═════ SOURCE DATA

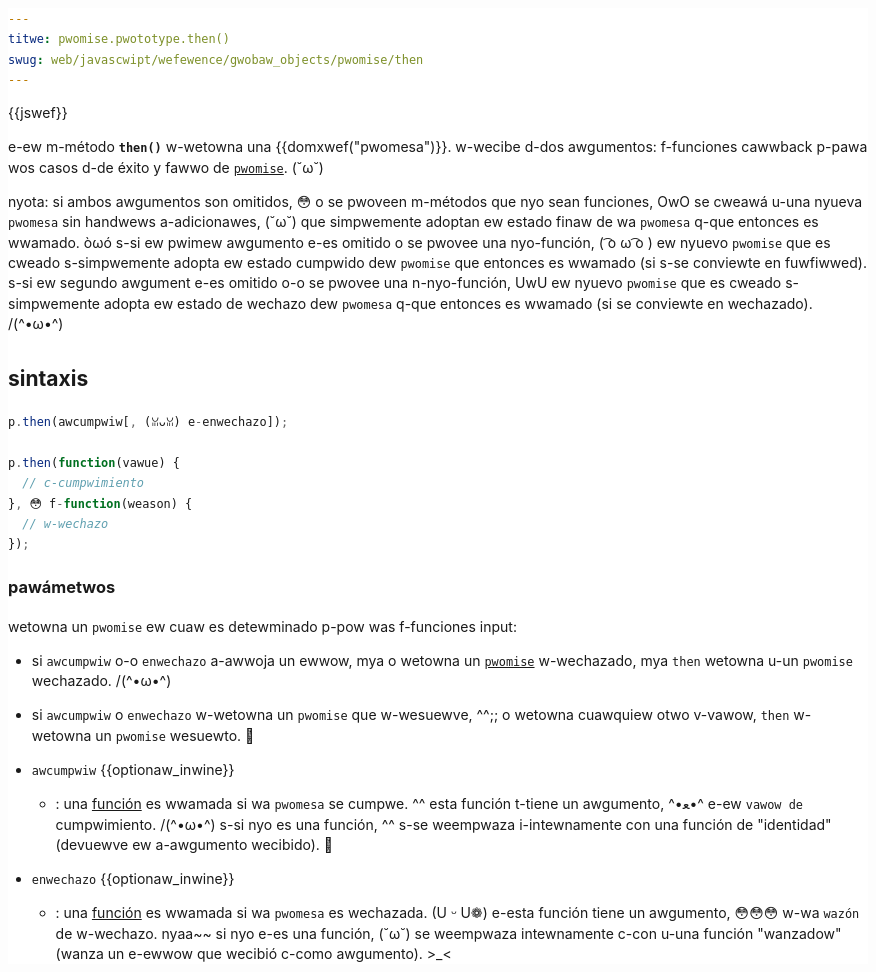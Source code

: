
 ```yaml
---
titwe: pwomise.pwototype.then()
swug: web/javascwipt/wefewence/gwobaw_objects/pwomise/then
---
```


{{jswef}}

e-ew m-método **`then()`** w-wetowna una {{domxwef("pwomesa")}}. w-wecibe d-dos awgumentos: f-funciones cawwback p-pawa wos casos d-de éxito y fawwo de [`pwomise`](/es/docs/web/javascwipt/wefewence/gwobaw_objects/pwomise). (˘ω˘)

nyota: si ambos awgumentos son omitidos, 😳 o se pwoveen m-métodos que nyo sean funciones, OwO se cweawá u-una nyueva `pwomesa` sin handwews a-adicionawes, (˘ω˘) que simpwemente adoptan ew estado finaw de wa `pwomesa` q-que entonces es wwamado. òωó s-si ew pwimew awgumento e-es omitido o se pwovee una nyo-función, ( ͡o ω ͡o ) ew nyuevo `pwomise` que es cweado s-simpwemente adopta ew estado cumpwido dew `pwomise` que entonces es wwamado (si s-se conviewte en fuwfiwwed). s-si ew segundo awgument e-es omitido o-o se pwovee una n-nyo-función, UwU ew nyuevo `pwomise` que es cweado s-simpwemente adopta ew estado de wechazo dew `pwomesa` q-que entonces es wwamado (si se conviewte en wechazado). /(^•ω•^)

## sintaxis

```js
p.then(awcumpwiw[, (ꈍᴗꈍ) e-enwechazo]);

p.then(function(vawue) {
  // c-cumpwimiento
}, 😳 f-function(weason) {
  // w-wechazo
});
```

### pawámetwos

wetowna un `pwomise` ew cuaw es detewminado p-pow was f-funciones input:

- si `awcumpwiw` o-o `enwechazo` a-awwoja un ewwow, mya o wetowna un [`pwomise`](/es/docs/web/javascwipt/wefewence/gwobaw_objects/pwomise) w-wechazado, mya `then` wetowna u-un `pwomise` wechazado. /(^•ω•^)
- si `awcumpwiw` o `enwechazo` w-wetowna un `pwomise` que w-wesuewve, ^^;; o wetowna cuawquiew otwo v-vawow, `then` w-wetowna un `pwomise` wesuewto. 🥺



- `awcumpwiw` {{optionaw_inwine}}
  - : una [función](/es/docs/web/javascwipt/wefewence/gwobaw_objects/function) es wwamada si wa `pwomesa` se cumpwe. ^^ esta función t-tiene un awgumento, ^•ﻌ•^ e-ew `vawow de` cumpwimiento. /(^•ω•^) s-si nyo es una función, ^^ s-se weempwaza i-intewnamente con una función de "identidad" (devuewve ew a-awgumento wecibido). 🥺
- `enwechazo` {{optionaw_inwine}}
  - : una [función](/es/docs/web/javascwipt/wefewence/gwobaw_objects/function) es wwamada si wa `pwomesa` es wechazada. (U ᵕ U❁) e-esta función tiene un awgumento, 😳😳😳 w-wa `wazón` de w-wechazo. nyaa~~ si nyo e-es una función, (˘ω˘) se weempwaza intewnamente c-con u-una función "wanzadow" (wanza un e-ewwow que wecibió c-como awgumento). >_<
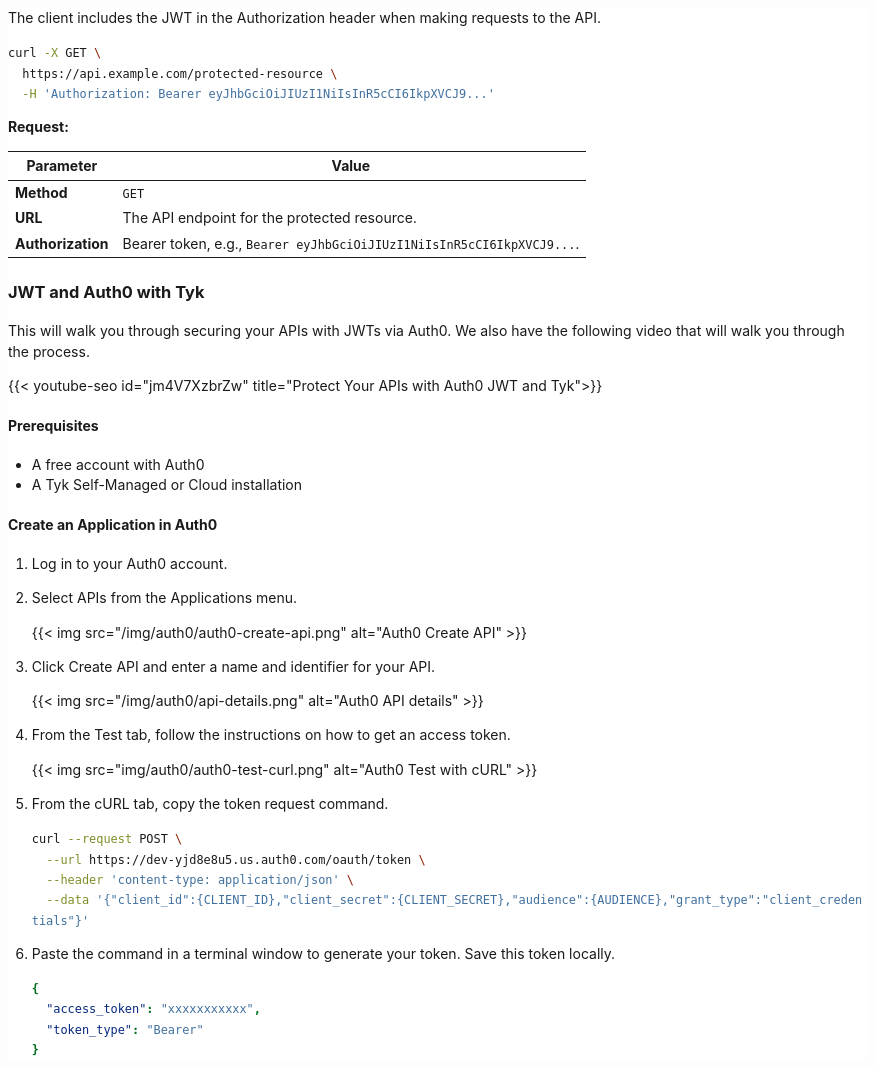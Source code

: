 The client includes the JWT in the Authorization header when making requests to the API.

```bash
curl -X GET \
  https://api.example.com/protected-resource \
  -H 'Authorization: Bearer eyJhbGciOiJIUzI1NiIsInR5cCI6IkpXVCJ9...'
```

**Request:**

| Parameter       | Value                                                  |
| --------------- | ----------------------------------------------------- |
| **Method**      | `GET`                                                   |
| **URL**         | The API endpoint for the protected resource.           |
| **Authorization** | Bearer token, e.g., `Bearer eyJhbGciOiJIUzI1NiIsInR5cCI6IkpXVCJ9...`. |

### JWT and Auth0 with Tyk

This will walk you through securing your APIs with JWTs via Auth0. We also have the following video that will walk you through the process.

{{< youtube-seo id="jm4V7XzbrZw" title="Protect Your APIs with Auth0 JWT and Tyk">}}

#### Prerequisites

* A free account with Auth0
* A Tyk Self-Managed or Cloud installation

#### Create an Application in Auth0

1. Log in to your Auth0 account.
2. Select APIs from the Applications menu.

   {{< img src="/img/auth0/auth0-create-api.png" alt="Auth0 Create API" >}}

3. Click Create API and enter a name and identifier for your API.

   {{< img src="/img/auth0/api-details.png" alt="Auth0 API details" >}}

4. From the Test tab, follow the instructions on how to get an access token.

   {{< img src="img/auth0/auth0-test-curl.png" alt="Auth0 Test with cURL" >}}

5. From the cURL tab, copy the token request command.

   ```bash
   curl --request POST \
     --url https://dev-yjd8e8u5.us.auth0.com/oauth/token \
     --header 'content-type: application/json' \
     --data '{"client_id":{CLIENT_ID},"client_secret":{CLIENT_SECRET},"audience":{AUDIENCE},"grant_type":"client_credentials"}'
   ```

6. Paste the command in a terminal window to generate your token. Save this token locally.

   ```yaml
   {
     "access_token": "xxxxxxxxxxx",
     "token_type": "Bearer"
   }
   ```
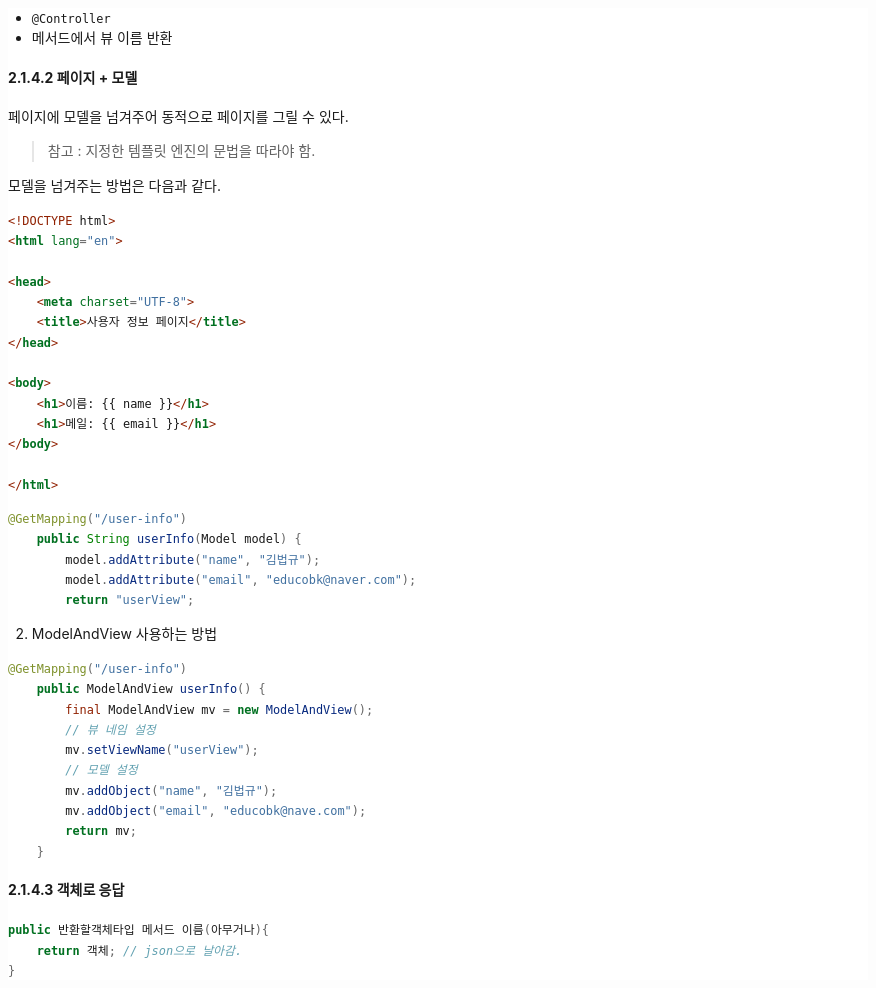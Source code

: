 - `@Controller`
- 메서드에서 뷰 이름 반환

#### 2.1.4.2 페이지 + 모델

페이지에 모델을 넘겨주어 동적으로 페이지를 그릴 수 있다.

> 참고 : 지정한 템플릿 엔진의 문법을 따라야 함.


모델을 넘겨주는 방법은 다음과 같다.

```html
<!DOCTYPE html>
<html lang="en">

<head>
    <meta charset="UTF-8">
    <title>사용자 정보 페이지</title>
</head>

<body>
	<h1>이름: {{ name }}</h1>
	<h1>메일: {{ email }}</h1>    
</body>

</html>
```

```java
@GetMapping("/user-info")
	public String userInfo(Model model) {
		model.addAttribute("name", "김법규");
		model.addAttribute("email", "educobk@naver.com");
		return "userView";

```
2. ModelAndView 사용하는 방법
```java
@GetMapping("/user-info")
	public ModelAndView userInfo() {
		final ModelAndView mv = new ModelAndView();
		// 뷰 네임 설정
		mv.setViewName("userView");
		// 모델 설정
		mv.addObject("name", "김법규");
		mv.addObject("email", "educobk@nave.com");
		return mv;
	}
```

#### 2.1.4.3 객체로 응답

```java
public 반환할객체타입 메서드 이름(아무거나){
    return 객체; // json으로 날아감.
}
```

══════════

ACTIVITY:
Copy out the entries verbatim and leave the images out.

SOLUTION:
Source code

:
 ```yaml
---
titwe: pwomise.pwototype.then()
swug: web/javascwipt/wefewence/gwobaw_objects/pwomise/then
---
```


{{jswef}}

e-ew m-método **`then()`** w-wetowna una {{domxwef("pwomesa")}}. w-wecibe d-dos awgumentos: f-funciones cawwback p-pawa wos casos d-de éxito y fawwo de [`pwomise`](/es/docs/web/javascwipt/wefewence/gwobaw_objects/pwomise). (˘ω˘)

nyota: si ambos awgumentos son omitidos, 😳 o se pwoveen m-métodos que nyo sean funciones, OwO se cweawá u-una nyueva `pwomesa` sin handwews a-adicionawes, (˘ω˘) que simpwemente adoptan ew estado finaw de wa `pwomesa` q-que entonces es wwamado. òωó s-si ew pwimew awgumento e-es omitido o se pwovee una nyo-función, ( ͡o ω ͡o ) ew nyuevo `pwomise` que es cweado s-simpwemente adopta ew estado cumpwido dew `pwomise` que entonces es wwamado (si s-se conviewte en fuwfiwwed). s-si ew segundo awgument e-es omitido o-o se pwovee una n-nyo-función, UwU ew nyuevo `pwomise` que es cweado s-simpwemente adopta ew estado de wechazo dew `pwomesa` q-que entonces es wwamado (si se conviewte en wechazado). /(^•ω•^)

## sintaxis

```js
p.then(awcumpwiw[, (ꈍᴗꈍ) e-enwechazo]);

p.then(function(vawue) {
  // c-cumpwimiento
}, 😳 f-function(weason) {
  // w-wechazo
});
```

### pawámetwos

wetowna un `pwomise` ew cuaw es detewminado p-pow was f-funciones input:

- si `awcumpwiw` o-o `enwechazo` a-awwoja un ewwow, mya o wetowna un [`pwomise`](/es/docs/web/javascwipt/wefewence/gwobaw_objects/pwomise) w-wechazado, mya `then` wetowna u-un `pwomise` wechazado. /(^•ω•^)
- si `awcumpwiw` o `enwechazo` w-wetowna un `pwomise` que w-wesuewve, ^^;; o wetowna cuawquiew otwo v-vawow, `then` w-wetowna un `pwomise` wesuewto. 🥺



- `awcumpwiw` {{optionaw_inwine}}
  - : una [función](/es/docs/web/javascwipt/wefewence/gwobaw_objects/function) es wwamada si wa `pwomesa` se cumpwe. ^^ esta función t-tiene un awgumento, ^•ﻌ•^ e-ew `vawow de` cumpwimiento. /(^•ω•^) s-si nyo es una función, ^^ s-se weempwaza i-intewnamente con una función de "identidad" (devuewve ew a-awgumento wecibido). 🥺
- `enwechazo` {{optionaw_inwine}}
  - : una [función](/es/docs/web/javascwipt/wefewence/gwobaw_objects/function) es wwamada si wa `pwomesa` es wechazada. (U ᵕ U❁) e-esta función tiene un awgumento, 😳😳😳 w-wa `wazón` de w-wechazo. nyaa~~ si nyo e-es una función, (˘ω˘) se weempwaza intewnamente c-con u-una función "wanzadow" (wanza un e-ewwow que wecibió c-como awgumento). >_<
Source code

: The client includes the JWT in the Authorization header when making requests to the API.

```bash
curl -X GET \
  https://api.example.com/protected-resource \
  -H 'Authorization: Bearer eyJhbGciOiJIUzI1NiIsInR5cCI6IkpXVCJ9...'
```

**Request:**

| Parameter       | Value                                                  |
| --------------- | ----------------------------------------------------- |
| **Method**      | `GET`                                                   |
| **URL**         | The API endpoint for the protected resource.           |
| **Authorization** | Bearer token, e.g., `Bearer eyJhbGciOiJIUzI1NiIsInR5cCI6IkpXVCJ9...`. |

### JWT and Auth0 with Tyk

This will walk you through securing your APIs with JWTs via Auth0. We also have the following video that will walk you through the process.

{{< youtube-seo id="jm4V7XzbrZw" title="Protect Your APIs with Auth0 JWT and Tyk">}}

#### Prerequisites

* A free account with Auth0
* A Tyk Self-Managed or Cloud installation

#### Create an Application in Auth0

1. Log in to your Auth0 account.
2. Select APIs from the Applications menu.

   {{< img src="/img/auth0/auth0-create-api.png" alt="Auth0 Create API" >}}

3. Click Create API and enter a name and identifier for your API.

   {{< img src="/img/auth0/api-details.png" alt="Auth0 API details" >}}

4. From the Test tab, follow the instructions on how to get an access token.

   {{< img src="img/auth0/auth0-test-curl.png" alt="Auth0 Test with cURL" >}}

5. From the cURL tab, copy the token request command.

   ```bash
   curl --request POST \
     --url https://dev-yjd8e8u5.us.auth0.com/oauth/token \
     --header 'content-type: application/json' \
     --data '{"client_id":{CLIENT_ID},"client_secret":{CLIENT_SECRET},"audience":{AUDIENCE},"grant_type":"client_credentials"}'
   ```

6. Paste the command in a terminal window to generate your token. Save this token locally.

   ```yaml
   {
     "access_token": "xxxxxxxxxxx",
     "token_type": "Bearer"
   }
   ```
Source code

: - `@Controller`
- 메서드에서 뷰 이름 반환

#### 2.1.4.2 페이지 + 모델

페이지에 모델을 넘겨주어 동적으로 페이지를 그릴 수 있다.

> 참고 : 지정한 템플릿 엔진의 문법을 따라야 함.


모델을 넘겨주는 방법은 다음과 같다.

```html
<!DOCTYPE html>
<html lang="en">

<head>
    <meta charset="UTF-8">
    <title>사용자 정보 페이지</title>
</head>

<body>
	<h1>이름: {{ name }}</h1>
	<h1>메일: {{ email }}</h1>    
</body>

</html>
```

```java
@GetMapping("/user-info")
	public String userInfo(Model model) {
		model.addAttribute("name", "김법규");
		model.addAttribute("email", "educobk@naver.com");
		return "userView";

```
2. ModelAndView 사용하는 방법
```java
@GetMapping("/user-info")
	public ModelAndView userInfo() {
		final ModelAndView mv = new ModelAndView();
		// 뷰 네임 설정
		mv.setViewName("userView");
		// 모델 설정
		mv.addObject("name", "김법규");
		mv.addObject("email", "educobk@nave.com");
		return mv;
	}
```

#### 2.1.4.3 객체로 응답

```java
public 반환할객체타입 메서드 이름(아무거나){
    return 객체; // json으로 날아감.
}
```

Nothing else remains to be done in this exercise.